┌──

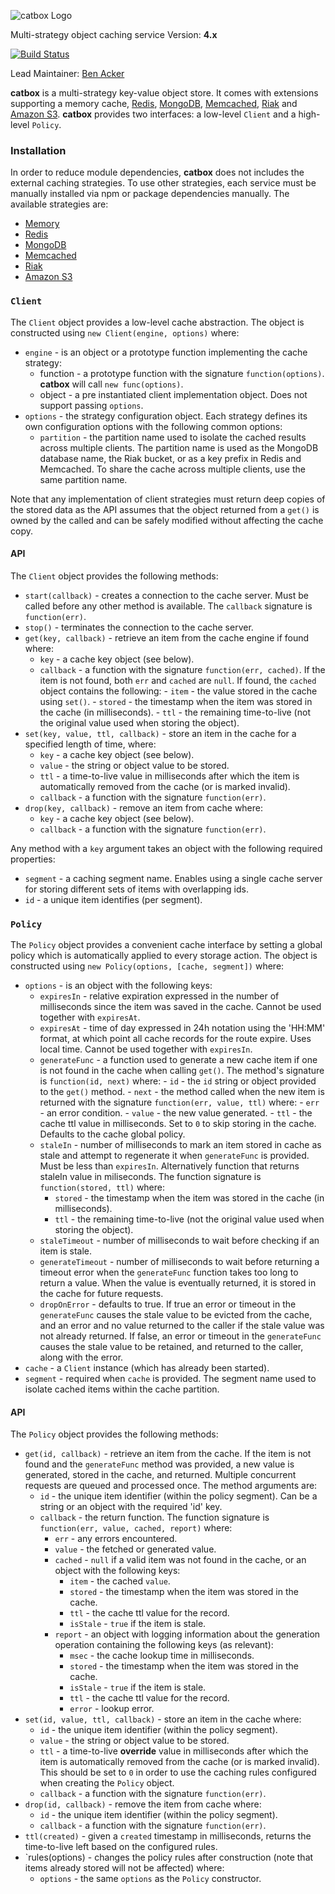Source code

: ![catbox Logo](https://raw.github.com/hapijs/catbox/master/images/catbox.png)

Multi-strategy object caching service
Version: **4.x**

[![Build Status](https://secure.travis-ci.org/hapijs/catbox.png)](http://travis-ci.org/hapijs/catbox)

Lead Maintainer: [Ben Acker](https://github.com/nvcexploder)

**catbox** is a multi-strategy key-value object store. It comes with extensions supporting a memory cache,
[Redis](http://redis.io/), [MongoDB](http://www.mongodb.org/), [Memcached](http://memcached.org/), [Riak](http://basho.com/riak/) and [Amazon S3](http://aws.amazon.com/s3/).
**catbox** provides two interfaces: a low-level `Client` and a high-level `Policy`.


### Installation

In order to reduce module dependencies, **catbox** does not includes the external caching strategies. To use other strategies,
each service must be manually installed via npm or package dependencies manually. The available strategies are:

- [Memory](https://github.com/hapijs/catbox-memory)
- [Redis](https://github.com/hapijs/catbox-redis)
- [MongoDB](https://github.com/hapijs/catbox-mongodb)
- [Memcached](https://github.com/hapijs/catbox-memcached)
- [Riak](https://github.com/DanielBarnes/catbox-riak)
- [Amazon S3](https://github.com/fhemberger/catbox-s3)


### `Client`

The `Client` object provides a low-level cache abstraction. The object is constructed using `new Client(engine, options)` where:

- `engine` - is an object or a prototype function implementing the cache strategy:
    - function - a prototype function with the signature `function(options)`. **catbox** will call `new func(options)`.
    - object - a pre instantiated client implementation object. Does not support passing `options`.
- `options` - the strategy configuration object. Each strategy defines its own configuration options with the following common options:
    - `partition` - the partition name used to isolate the cached results across multiple clients. The partition name is used
      as the MongoDB database name, the Riak bucket, or as a key prefix in Redis and Memcached. To share the cache across multiple clients,
      use the same partition name.

Note that any implementation of client strategies must return deep copies of the stored data as the API assumes that the object returned
from a `get()` is owned by the called and can be safely modified without affecting the cache copy.


#### API

The `Client` object provides the following methods:

- `start(callback)` - creates a connection to the cache server. Must be called before any other method is available.
  The `callback` signature is `function(err)`.
- `stop()` - terminates the connection to the cache server.
- `get(key, callback)` - retrieve an item from the cache engine if found where:
    - `key` - a cache key object (see below).
    - `callback` - a function with the signature `function(err, cached)`. If the item is not found, both `err` and `cached` are `null`.
      If found, the `cached` object contains the following:
          - `item` - the value stored in the cache using `set()`.
          - `stored` - the timestamp when the item was stored in the cache (in milliseconds).
          - `ttl` - the remaining time-to-live (not the original value used when storing the object).
- `set(key, value, ttl, callback)` - store an item in the cache for a specified length of time, where:
    - `key` - a cache key object (see below).
    - `value` - the string or object value to be stored.
    - `ttl` - a time-to-live value in milliseconds after which the item is automatically removed from the cache (or is marked invalid).
    - `callback` - a function with the signature `function(err)`.
- `drop(key, callback)` - remove an item from cache where:
    - `key` - a cache key object (see below).
    - `callback` - a function with the signature `function(err)`.

Any method with a `key` argument takes an object with the following required properties:
- `segment` - a caching segment name. Enables using a single cache server for storing different sets of items with overlapping ids.
- `id` - a unique item identifies (per segment).


### `Policy`

The `Policy` object provides a convenient cache interface by setting a global policy which is automatically applied to every storage action.
The object is constructed using `new Policy(options, [cache, segment])` where:

- `options` - is an object with the following keys:
    - `expiresIn` - relative expiration expressed in the number of milliseconds since the item was saved in the cache. Cannot be used
      together with `expiresAt`.
    - `expiresAt` - time of day expressed in 24h notation using the 'HH:MM' format, at which point all cache records for the route
      expire. Uses local time. Cannot be used together with `expiresIn`.
    - `generateFunc` - a function used to generate a new cache item if one is not found in the cache when calling `get()`. The method's
      signature is `function(id, next)` where:
          - `id` - the `id` string or object provided to the `get()` method.
          - `next` - the method called when the new item is returned with the signature `function(err, value, ttl)` where:
              - `err` - an error condition.
              - `value` - the new value generated.
              - `ttl` - the cache ttl value in milliseconds. Set to `0` to skip storing in the cache. Defaults to the cache global policy.
    - `staleIn` - number of milliseconds to mark an item stored in cache as stale and attempt to regenerate it when `generateFunc` is
      provided. Must be less than `expiresIn`. Alternatively function that returns staleIn value in miliseconds. The function signature is `function(stored, ttl)` where:
        - `stored` - the timestamp when the item was stored in the cache (in milliseconds).
        - `ttl` - the remaining time-to-live (not the original value used when storing the object).
    - `staleTimeout` - number of milliseconds to wait before checking if an item is stale.
    - `generateTimeout` - number of milliseconds to wait before returning a timeout error when the `generateFunc` function
      takes too long to return a value. When the value is eventually returned, it is stored in the cache for future requests.
    - `dropOnError` - defaults to true. If true an error or timeout in the `generateFunc` causes the stale value to be evicted from the cache,
      and an error and no value returned to the caller if the stale value was not already returned.
      If false, an error or timeout in the `generateFunc` causes the stale value to be retained, and returned to the caller, along with the error.
- `cache` - a `Client` instance (which has already been started).
- `segment` - required when `cache` is provided. The segment name used to isolate cached items within the cache partition.


#### API

The `Policy` object provides the following methods:

- `get(id, callback)` - retrieve an item from the cache. If the item is not found and the `generateFunc` method was provided, a new value
  is generated, stored in the cache, and returned. Multiple concurrent requests are queued and processed once. The method arguments are:
    - `id` - the unique item identifier (within the policy segment). Can be a string or an object with the required 'id' key.
    - `callback` - the return function. The function signature is `function(err, value, cached, report)` where:
        - `err` - any errors encountered.
        - `value` - the fetched or generated value.
        - `cached` - `null` if a valid item was not found in the cache, or an object with the following keys:
            - `item` - the cached `value`.
            - `stored` - the timestamp when the item was stored in the cache.
            - `ttl` - the cache ttl value for the record.
            - `isStale` - `true` if the item is stale.
        - `report` - an object with logging information about the generation operation containing the following keys (as relevant):
            - `msec` - the cache lookup time in milliseconds.
            - `stored` - the timestamp when the item was stored in the cache.
            - `isStale` - `true` if the item is stale.
            - `ttl` - the cache ttl value for the record.
            - `error` - lookup error.
- `set(id, value, ttl, callback)` - store an item in the cache where:
    - `id` - the unique item identifier (within the policy segment).
    - `value` - the string or object value to be stored.
    - `ttl` - a time-to-live **override** value in milliseconds after which the item is automatically removed from the cache (or is marked invalid).
      This should be set to `0` in order to use the caching rules configured when creating the `Policy` object.
    - `callback` - a function with the signature `function(err)`.
- `drop(id, callback)` - remove the item from cache where:
    - `id` - the unique item identifier (within the policy segment).
    - `callback` - a function with the signature `function(err)`.
- `ttl(created)` - given a `created` timestamp in milliseconds, returns the time-to-live left based on the configured rules.
- `rules(options) - changes the policy rules after construction (note that items already stored will not be affected) where:
    - `options` - the same `options` as the `Policy` constructor.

└──

#### [To do]
Each record must be repeated verbatim, and no picture may appear in the copy.

#### [Result of this task]
Source code

: ![catbox Logo](https://raw.github.com/hapijs/catbox/master/images/catbox.png)

Multi-strategy object caching service
Version: **4.x**

[![Build Status](https://secure.travis-ci.org/hapijs/catbox.png)](http://travis-ci.org/hapijs/catbox)

Lead Maintainer: [Ben Acker](https://github.com/nvcexploder)

**catbox** is a multi-strategy key-value object store. It comes with extensions supporting a memory cache,
[Redis](http://redis.io/), [MongoDB](http://www.mongodb.org/), [Memcached](http://memcached.org/), [Riak](http://basho.com/riak/) and [Amazon S3](http://aws.amazon.com/s3/).
**catbox** provides two interfaces: a low-level `Client` and a high-level `Policy`.


### Installation

In order to reduce module dependencies, **catbox** does not includes the external caching strategies. To use other strategies,
each service must be manually installed via npm or package dependencies manually. The available strategies are:

- [Memory](https://github.com/hapijs/catbox-memory)
- [Redis](https://github.com/hapijs/catbox-redis)
- [MongoDB](https://github.com/hapijs/catbox-mongodb)
- [Memcached](https://github.com/hapijs/catbox-memcached)
- [Riak](https://github.com/DanielBarnes/catbox-riak)
- [Amazon S3](https://github.com/fhemberger/catbox-s3)


### `Client`

The `Client` object provides a low-level cache abstraction. The object is constructed using `new Client(engine, options)` where:

- `engine` - is an object or a prototype function implementing the cache strategy:
    - function - a prototype function with the signature `function(options)`. **catbox** will call `new func(options)`.
    - object - a pre instantiated client implementation object. Does not support passing `options`.
- `options` - the strategy configuration object. Each strategy defines its own configuration options with the following common options:
    - `partition` - the partition name used to isolate the cached results across multiple clients. The partition name is used
      as the MongoDB database name, the Riak bucket, or as a key prefix in Redis and Memcached. To share the cache across multiple clients,
      use the same partition name.

Note that any implementation of client strategies must return deep copies of the stored data as the API assumes that the object returned
from a `get()` is owned by the called and can be safely modified without affecting the cache copy.


#### API

The `Client` object provides the following methods:

- `start(callback)` - creates a connection to the cache server. Must be called before any other method is available.
  The `callback` signature is `function(err)`.
- `stop()` - terminates the connection to the cache server.
- `get(key, callback)` - retrieve an item from the cache engine if found where:
    - `key` - a cache key object (see below).
    - `callback` - a function with the signature `function(err, cached)`. If the item is not found, both `err` and `cached` are `null`.
      If found, the `cached` object contains the following:
          - `item` - the value stored in the cache using `set()`.
          - `stored` - the timestamp when the item was stored in the cache (in milliseconds).
          - `ttl` - the remaining time-to-live (not the original value used when storing the object).
- `set(key, value, ttl, callback)` - store an item in the cache for a specified length of time, where:
    - `key` - a cache key object (see below).
    - `value` - the string or object value to be stored.
    - `ttl` - a time-to-live value in milliseconds after which the item is automatically removed from the cache (or is marked invalid).
    - `callback` - a function with the signature `function(err)`.
- `drop(key, callback)` - remove an item from cache where:
    - `key` - a cache key object (see below).
    - `callback` - a function with the signature `function(err)`.

Any method with a `key` argument takes an object with the following required properties:
- `segment` - a caching segment name. Enables using a single cache server for storing different sets of items with overlapping ids.
- `id` - a unique item identifies (per segment).


### `Policy`

The `Policy` object provides a convenient cache interface by setting a global policy which is automatically applied to every storage action.
The object is constructed using `new Policy(options, [cache, segment])` where:

- `options` - is an object with the following keys:
    - `expiresIn` - relative expiration expressed in the number of milliseconds since the item was saved in the cache. Cannot be used
      together with `expiresAt`.
    - `expiresAt` - time of day expressed in 24h notation using the 'HH:MM' format, at which point all cache records for the route
      expire. Uses local time. Cannot be used together with `expiresIn`.
    - `generateFunc` - a function used to generate a new cache item if one is not found in the cache when calling `get()`. The method's
      signature is `function(id, next)` where:
          - `id` - the `id` string or object provided to the `get()` method.
          - `next` - the method called when the new item is returned with the signature `function(err, value, ttl)` where:
              - `err` - an error condition.
              - `value` - the new value generated.
              - `ttl` - the cache ttl value in milliseconds. Set to `0` to skip storing in the cache. Defaults to the cache global policy.
    - `staleIn` - number of milliseconds to mark an item stored in cache as stale and attempt to regenerate it when `generateFunc` is
      provided. Must be less than `expiresIn`. Alternatively function that returns staleIn value in miliseconds. The function signature is `function(stored, ttl)` where:
        - `stored` - the timestamp when the item was stored in the cache (in milliseconds).
        - `ttl` - the remaining time-to-live (not the original value used when storing the object).
    - `staleTimeout` - number of milliseconds to wait before checking if an item is stale.
    - `generateTimeout` - number of milliseconds to wait before returning a timeout error when the `generateFunc` function
      takes too long to return a value. When the value is eventually returned, it is stored in the cache for future requests.
    - `dropOnError` - defaults to true. If true an error or timeout in the `generateFunc` causes the stale value to be evicted from the cache,
      and an error and no value returned to the caller if the stale value was not already returned.
      If false, an error or timeout in the `generateFunc` causes the stale value to be retained, and returned to the caller, along with the error.
- `cache` - a `Client` instance (which has already been started).
- `segment` - required when `cache` is provided. The segment name used to isolate cached items within the cache partition.


#### API

The `Policy` object provides the following methods:

- `get(id, callback)` - retrieve an item from the cache. If the item is not found and the `generateFunc` method was provided, a new value
  is generated, stored in the cache, and returned. Multiple concurrent requests are queued and processed once. The method arguments are:
    - `id` - the unique item identifier (within the policy segment). Can be a string or an object with the required 'id' key.
    - `callback` - the return function. The function signature is `function(err, value, cached, report)` where:
        - `err` - any errors encountered.
        - `value` - the fetched or generated value.
        - `cached` - `null` if a valid item was not found in the cache, or an object with the following keys:
            - `item` - the cached `value`.
            - `stored` - the timestamp when the item was stored in the cache.
            - `ttl` - the cache ttl value for the record.
            - `isStale` - `true` if the item is stale.
        - `report` - an object with logging information about the generation operation containing the following keys (as relevant):
            - `msec` - the cache lookup time in milliseconds.
            - `stored` - the timestamp when the item was stored in the cache.
            - `isStale` - `true` if the item is stale.
            - `ttl` - the cache ttl value for the record.
            - `error` - lookup error.
- `set(id, value, ttl, callback)` - store an item in the cache where:
    - `id` - the unique item identifier (within the policy segment).
    - `value` - the string or object value to be stored.
    - `ttl` - a time-to-live **override** value in milliseconds after which the item is automatically removed from the cache (or is marked invalid).
      This should be set to `0` in order to use the caching rules configured when creating the `Policy` object.
    - `callback` - a function with the signature `function(err)`.
- `drop(id, callback)` - remove the item from cache where:
    - `id` - the unique item identifier (within the policy segment).
    - `callback` - a function with the signature `function(err)`.
- `ttl(created)` - given a `created` timestamp in milliseconds, returns the time-to-live left based on the configured rules.
- `rules(options) - changes the policy rules after construction (note that items already stored will not be affected) where:
    - `options` - the same `options` as the `Policy` constructor.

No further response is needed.